_EXERCISE BRIEF_.
Pull every line holding the word "policy" out of the data and copy it.

_Stored items_.
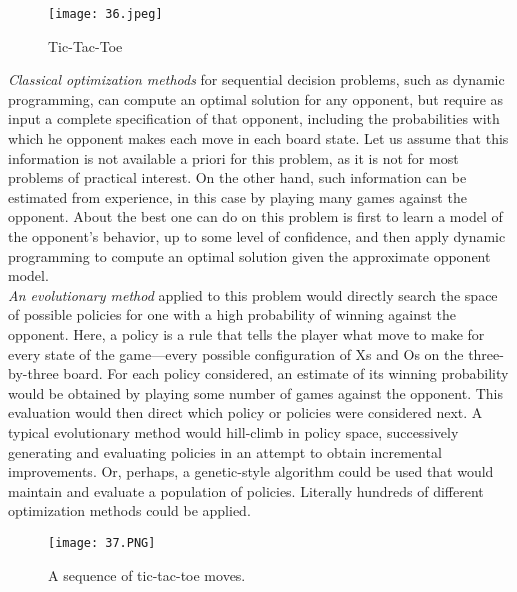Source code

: \begin{wrapfigure}{h}{0.4\textwidth}
    \texttt{[image: 36.jpeg]}
  \caption{Tic-Tac-Toe}
  \label{fig:tic-tac-toe}
\end{wrapfigure}

\emph{Classical optimization methods} for sequential decision problems, such as dynamic programming, can compute an optimal solution for any opponent, but require as input a complete specification of that opponent, including the probabilities with which he opponent makes each move in each board state. 
Let us assume that this information is not available a priori for this problem, as it is not for
most problems of practical interest. On the other hand, such information can be estimated from experience, in this case by playing many games against the opponent. About the best one can do on this problem is first to learn a model of the opponent's behavior, up to some level of
confidence, and then apply dynamic programming to compute an optimal solution given
the approximate opponent model. \\
\emph{An evolutionary method }applied to this problem would directly search the space
of possible policies for one with a high probability of winning against the opponent.
Here, a policy is a rule that tells the player what move to make for every state of the
game—every possible configuration of Xs and Os on the three-by-three board. For each
policy considered, an estimate of its winning probability would be obtained by playing
some number of games against the opponent. This evaluation would then direct which
policy or policies were considered next. A typical evolutionary method would hill-climb
in policy space, successively generating and evaluating policies in an attempt to obtain
incremental improvements. Or, perhaps, a genetic-style algorithm could be used that
would maintain and evaluate a population of policies. Literally hundreds of different
optimization methods could be applied. \\

\begin{wrapfigure}{l}{0.4\textwidth}
    \texttt{[image: 37.PNG]}
  \caption{A sequence of tic-tac-toe moves.}
  \label{fig:tic-tac-toe moves}
\end{wrapfigure}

_SOLVED PROBLEM_.
Here, a policy is a rule that tells the player what move to make for every state of the
policy considered, an estimate of its winning probability would be obtained by playing
policy or policies were considered next. A typical evolutionary method would hill-climb
in policy space, successively generating and evaluating policies in an attempt to obtain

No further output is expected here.